The cell stack apparatus of this embodiment is shown, (a) is the longitudinal cross-sectional view which shows a cell stack apparatus roughly, (b) is a cross-sectional view which expands and shows a part of (a). It is sectional drawing which expands and shows the site | part of the broken line A of the cell stack apparatus shown in FIG. It is sectional drawing in other embodiment which expands and shows the site | part of the broken line A of the cell stack apparatus shown in FIG. It is sectional drawing which expands and shows the site | part of the broken line B of the cell stack apparatus shown in FIG. It is an external appearance perspective view which shows the module provided with an example of the cell stack apparatus of this embodiment. It is a disassembled perspective view which shows roughly an example of the module accommodating apparatus of this embodiment. (A) is a top view of the supporting member which shows the other example of this embodiment, (b) is an expanded sectional view by the side of the cell stack apparatus provided with the supporting member shown to (a). It is sectional drawing which expands and shows the site | part of the broken line C of the cell stack apparatus shown in FIG.

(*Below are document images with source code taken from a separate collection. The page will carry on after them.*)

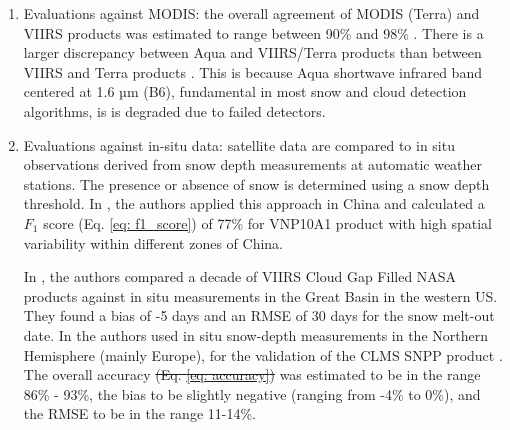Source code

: \documentclass[tc, manuscript]{copernicus}
\providecommand{\DIFdeltex}[1]{{\protect\color{red}\sout{#1}}}                      %
\providecommand{\DIFdelbegin}{} %
\providecommand{\DIFdelend}{} %
\providecommand{\DIFdel}[1]{\texorpdfstring{\DIFdeltex{#1}}{}} %
\begin{document}
\begin{enumerate}

    \item Evaluations against MODIS: the overall agreement of MODIS (Terra) and VIIRS products was estimated to range between 90\% and 98\% \citep{riggs2023viirs, thapa_cross-comparison_2019}. There is a larger discrepancy between Aqua and VIIRS/Terra products than between VIIRS and Terra products \citep{zhang_comparative_2020}. This is because Aqua shortwave infrared band centered at 1.6 µm (B6), fundamental in most snow and cloud detection algorithms, is is degraded due to failed detectors.

    \item Evaluations against in-situ data: satellite data are compared to in situ observations derived from snow depth measurements at automatic weather stations. The presence or absence of snow is determined using a snow depth threshold. In \citep{zhang_comparative_2020}, the authors applied this approach in China and calculated a $F_1$ score (Eq. \ref{eq: f1_score}) of 77\% for VNP10A1 product with high spatial variability within different zones of China.

    In \citep{hall_comparison_2024}, the authors compared a decade of VIIRS Cloud Gap Filled NASA products against in situ measurements in the Great Basin in the western US. They found a bias of -5 days and an RMSE of 30 days for the snow melt-out date. In \citep{schwaizer2020SnowCoverExtentb} the authors used in situ snow-depth measurements in the Northern Hemisphere (mainly Europe), for the validation of the CLMS SNPP product \citep{europeanunionscopernicuslandmonitoringserviceinformationSnowCoverExtent}. 
    The overall accuracy \DIFdelbegin \DIFdel{(Eq. \ref{eq: accuracy}) }\DIFdelend was estimated to be in the range 86\% - 93\%, the bias to be slightly negative (ranging from -4\% to 0\%), and the RMSE to be in the range 11-14\%.


\end{enumerate}
\end{document}
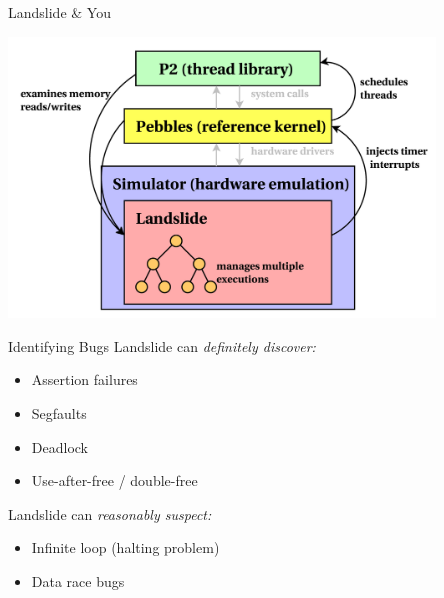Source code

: \documentclass[xcolor=dvipsnames]{beamer}
\begin{document}
\begin{frame}{Landslide \& You}
	\begin{center}
	\includegraphics[width=0.85\textwidth]{landslide-new.pdf}
	\end{center}
\end{frame}

\begin{frame}{Identifying Bugs}
	Landslide can {\em definitely discover:}
	\begin{itemize}
		\item Assertion failures %
		\item Segfaults
		\item Deadlock
		\item Use-after-free / double-free
	\end{itemize}
	\linegap
	Landslide can {\em reasonably suspect:}
	\begin{itemize}
		\item Infinite loop (halting problem)
		\item Data race bugs
	\end{itemize}
\end{frame}
\end{document}
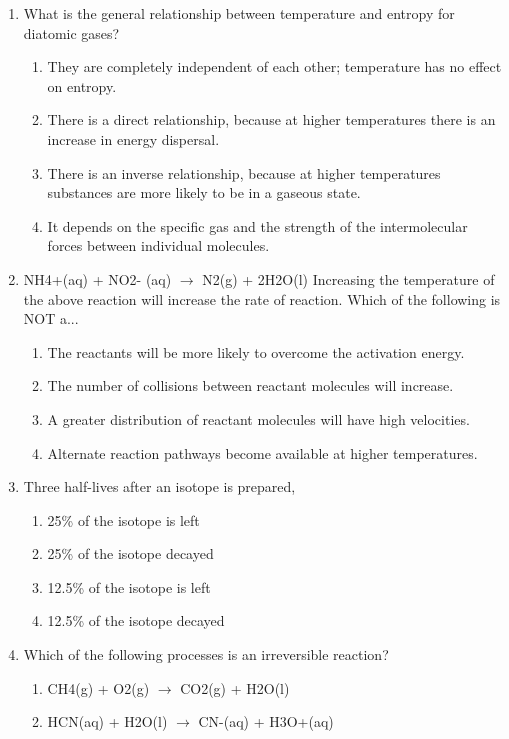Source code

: \documentclass[12pt]{article}
\begin{document}
\begin{enumerate}[label=\arabic*.]
\item What is the general relationship between temperature and entropy for diatomic gases?
\begin{enumerate}[label=(\alph*)]
    \item They are completely independent of each other; temperature has no effect on entropy.
    \item There is a direct relationship, because at higher temperatures there is an increase in energy dispersal.
    \item There is an inverse relationship, because at higher temperatures substances are more likely to be in a gaseous state.
    \item It depends on the specific gas and the strength of the intermolecular forces between individual molecules.
\end{enumerate}
\item NH4+(aq) + NO2- (aq) $\rightarrow$ N2(g) + 2H2O(l) Increasing the temperature of the above reaction will increase the rate of reaction. Which of the following is NOT a...
\begin{enumerate}[label=(\alph*)]
    \item The reactants will be more likely to overcome the activation energy.
    \item The number of collisions between reactant molecules will increase.
    \item A greater distribution of reactant molecules will have high velocities.
    \item Alternate reaction pathways become available at higher temperatures.
\end{enumerate}
\item Three half-lives after an isotope is prepared,
\begin{enumerate}[label=(\alph*)]
    \item 25\% of the isotope is left
    \item 25\% of the isotope decayed
    \item 12.5\% of the isotope is left
    \item 12.5\% of the isotope decayed
\end{enumerate}
\item Which of the following processes is an irreversible reaction?
\begin{enumerate}[label=(\alph*)]
    \item CH4(g) + O2(g) $\rightarrow$ CO2(g) + H2O(l)
    \item HCN(aq) + H2O(l) $\rightarrow$ CN-(aq) + H3O+(aq)

\end{enumerate}
\end{enumerate}
\end{document}
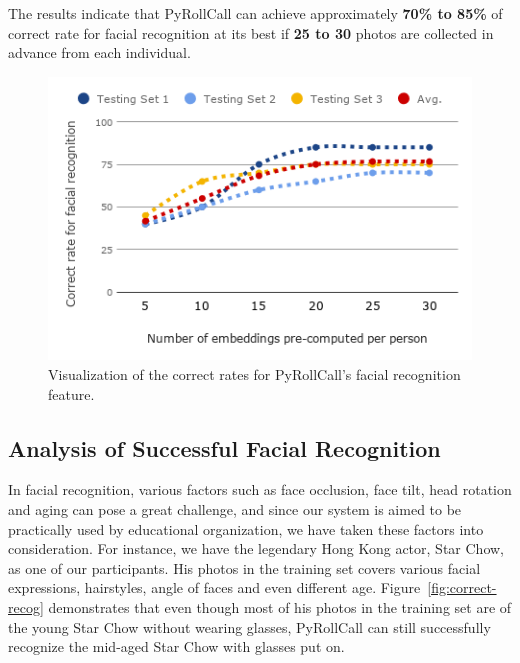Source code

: The results indicate that PyRollCall can achieve approximately \textbf{70\% to 85\%} of correct rate
for facial recognition at its best if \textbf{25 to 30} photos are collected in advance from each individual.
\vspace{0.5cm}

\begin{figure}[!htb]
  \centering
  \includegraphics[width=0.8\linewidth]{figures/exp-result-chart.png}
  \caption{Visualization of the correct rates for PyRollCall's facial recognition feature.}
  \label{fig:exp-result-chart}
\end{figure}



\subsection{Analysis of Successful Facial Recognition}
In facial recognition, various factors such as face occlusion, face tilt, head rotation and aging
can pose a great challenge, and since our system is aimed to be practically used by educational
organization, we have taken these factors into consideration.
For instance, we have the legendary Hong Kong actor, Star Chow, as one of our participants. His photos
in the training set covers various facial expressions, hairstyles, angle of faces and even different age.
Figure~\ref{fig:correct-recog} demonstrates that even though most of his photos in the training set
are of the young Star Chow without wearing glasses, PyRollCall can still successfully recognize
the mid-aged Star Chow with glasses put on.


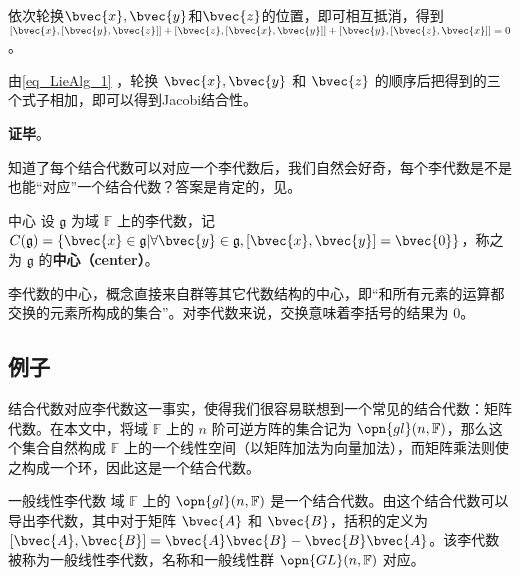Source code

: 依次轮换$\bvec{x}, \bvec{y}$和$\bvec{z}$的位置，即可相互抵消，得到$[\bvec{x}, [\bvec{y}, \bvec{z}]]+[\bvec{z}, [\bvec{x}, \bvec{y}]]+[\bvec{y}, [\bvec{z}, \bvec{x}]]=0$。


由\autoref{eq_LieAlg_1} ，轮换 $\bvec{x}, \bvec{y}$ 和 $\bvec{z}$ 的顺序后把得到的三个式子相加，即可以得到Jacobi结合性。



\textbf{证毕}。

知道了每个结合代数可以对应一个李代数后，我们自然会好奇，每个李代数是不是也能“对应”一个结合代数？答案是肯定的，见。


\begin{definition}{中心}\label{def_LieAlg_1}
设 $\mathfrak{g}$ 为域 $\mathbb{F}$ 上的李代数，记 $C(\mathfrak{g})=\{\bvec{x}\in\mathfrak{g}|\forall\bvec{y}\in\mathfrak{g}, [\bvec{x}, \bvec{y}]=\bvec{0}\}$，称之为 $\mathfrak{g}$ 的\textbf{中心（center）}。
\end{definition}

李代数的中心，概念直接来自群等其它代数结构的中心，即“和所有元素的运算都交换的元素所构成的集合”。对李代数来说，交换意味着李括号的结果为 $0$。



\subsection{例子}

结合代数对应李代数这一事实，使得我们很容易联想到一个常见的结合代数：矩阵代数。在本文中，将域 $\mathbb{F}$ 上的 $n$ 阶可逆方阵的集合记为 $\opn{gl}(n, \mathbb{F})$，那么这个集合自然构成 $\mathbb{F}$ 上的一个线性空间（以矩阵加法为向量加法），而矩阵乘法则使之构成一个环，因此这是一个结合代数。

\begin{example}{一般线性李代数}
域 $\mathbb{F}$ 上的 $\opn{gl}(n, \mathbb{F})$ 是一个结合代数。由这个结合代数可以导出李代数，其中对于矩阵 $\bvec{A}$ 和 $\bvec{B}$，括积的定义为 $[\bvec{A}, \bvec{B}]=\bvec{A}\bvec{B}-\bvec{B}\bvec{A}$。该李代数被称为一般线性李代数，名称和一般线性群 $\opn{GL}(n, \mathbb{F})$ 对应。%
\end{example}

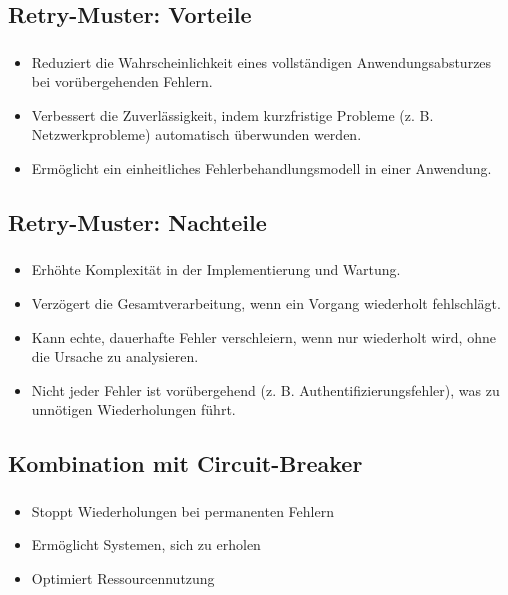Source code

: \subsection{Retry-Muster: Vorteile}
\begin{frame}
    \frametitle{\insertsection}
    \framesubtitle{\insertsubsection}

    \begin{itemize}
    \item Reduziert die Wahrscheinlichkeit eines vollständigen Anwendungsabsturzes bei vorübergehenden Fehlern.
    \item Verbessert die Zuverlässigkeit, indem kurzfristige Probleme (z. B. Netzwerkprobleme) automatisch überwunden werden.
    \item Ermöglicht ein einheitliches Fehlerbehandlungsmodell in einer Anwendung.
\end{itemize}
\end{frame}

\subsection{Retry-Muster: Nachteile}
\begin{frame}
    \frametitle{\insertsection}
    \framesubtitle{\insertsubsection}

    \begin{itemize}
        \item Erhöhte Komplexität in der Implementierung und Wartung.
        \item Verzögert die Gesamtverarbeitung, wenn ein Vorgang wiederholt fehlschlägt.
        \item Kann echte, dauerhafte Fehler verschleiern, wenn nur wiederholt wird, ohne die Ursache zu analysieren.
        \item Nicht jeder Fehler ist vorübergehend (z. B. Authentifizierungsfehler), was zu unnötigen Wiederholungen führt.
    \end{itemize}
\end{frame}

\subsection{\textbf{Kombination mit Circuit-Breaker}}

\begin{frame}
    \frametitle{\insertsection}
    \framesubtitle{\insertsubsection}

    \begin{itemize}
        \item Stoppt Wiederholungen bei permanenten Fehlern
        \item Ermöglicht Systemen, sich zu erholen
        \item Optimiert Ressourcennutzung
    \end{itemize}
\end{frame}


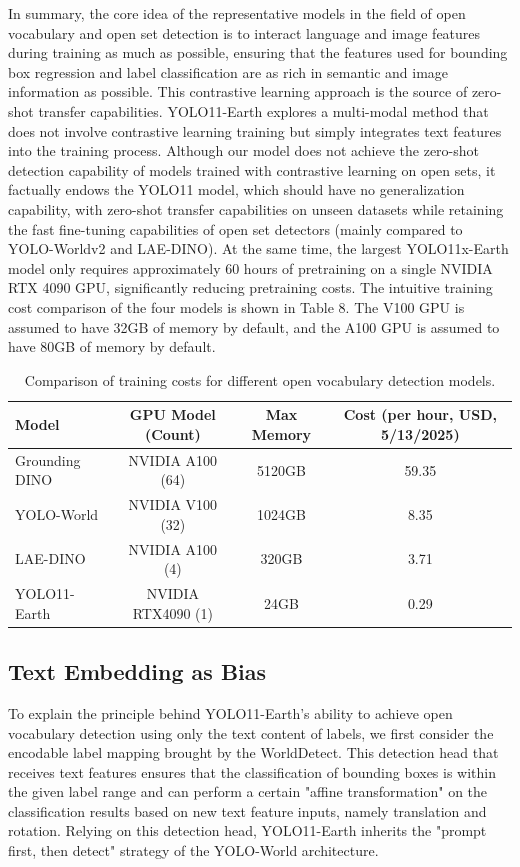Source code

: \documentclass{article}
\begin{document}
In summary, the core idea of the representative models in the field of open vocabulary and open set detection 
is to interact language and image features during training as much as possible, ensuring that the features 
used for bounding box regression and label classification are as rich in semantic and image information as 
possible. This contrastive learning approach is the source of zero-shot transfer capabilities.
YOLO11-Earth explores a multi-modal method that does not involve contrastive learning training but simply 
integrates text features into the training process. Although our model does not achieve the zero-shot 
detection capability of models trained with contrastive learning on open sets, it factually endows 
the YOLO11 model, which should have no generalization capability, with zero-shot transfer capabilities 
on unseen datasets while retaining the fast fine-tuning capabilities of open set detectors (mainly compared 
to YOLO-Worldv2 and LAE-DINO). At the same time, the largest YOLO11x-Earth model only requires approximately 
60 hours of pretraining on a single NVIDIA RTX 4090 GPU, significantly reducing pretraining costs. The intuitive 
training cost comparison of the four models is shown in Table 8. The V100 GPU is assumed to have 32GB of 
memory by default, and the A100 GPU is assumed to have 80GB of memory by default.

\begin{table}[ht]
\centering
\caption{Comparison of training costs for different open vocabulary detection models.}
\begin{tabular}{lccc}
\toprule
\textbf{Model} & \textbf{GPU Model (Count)} & \textbf{Max Memory} & \textbf{Cost (per hour, USD, 5/13/2025)} \\
\midrule
Grounding DINO & NVIDIA A100 (64) & 5120GB & 59.35 \\
YOLO-World & NVIDIA V100 (32) & 1024GB & 8.35 \\
LAE-DINO & NVIDIA A100 (4) & 320GB & 3.71 \\
YOLO11-Earth & NVIDIA RTX4090 (1) & 24GB & 0.29 \\
\bottomrule
\end{tabular}
\end{table}

\subsection{Text Embedding as Bias}
To explain the principle behind YOLO11-Earth's ability to achieve open vocabulary detection using only the text 
content of labels, we first consider the encodable label mapping brought by the WorldDetect. This detection head 
that receives text features ensures that the classification of bounding boxes is within the given label range and 
can perform a certain "affine transformation" on the classification results based on new text feature inputs, 
namely translation and rotation. Relying on this detection head, YOLO11-Earth inherits the "prompt first, then 
detect" strategy of the YOLO-World architecture.
\end{document}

  Hereinafter, the cell stack device of this embodiment will be described with reference to the drawings. 1A and 1B show a cell stack device according to the present embodiment, in which FIG. 1A is a longitudinal sectional view schematically showing the cell stack device, and FIG. 1B is a transverse sectional view showing a part of FIG. . In the following drawings, the same components are described using the same reference numerals.

  The cell stack device shown in FIG. 1 is a fuel cell stack device in which a plurality of fuel cells that are cells are arranged. In the following description, a fuel cell is described as an example.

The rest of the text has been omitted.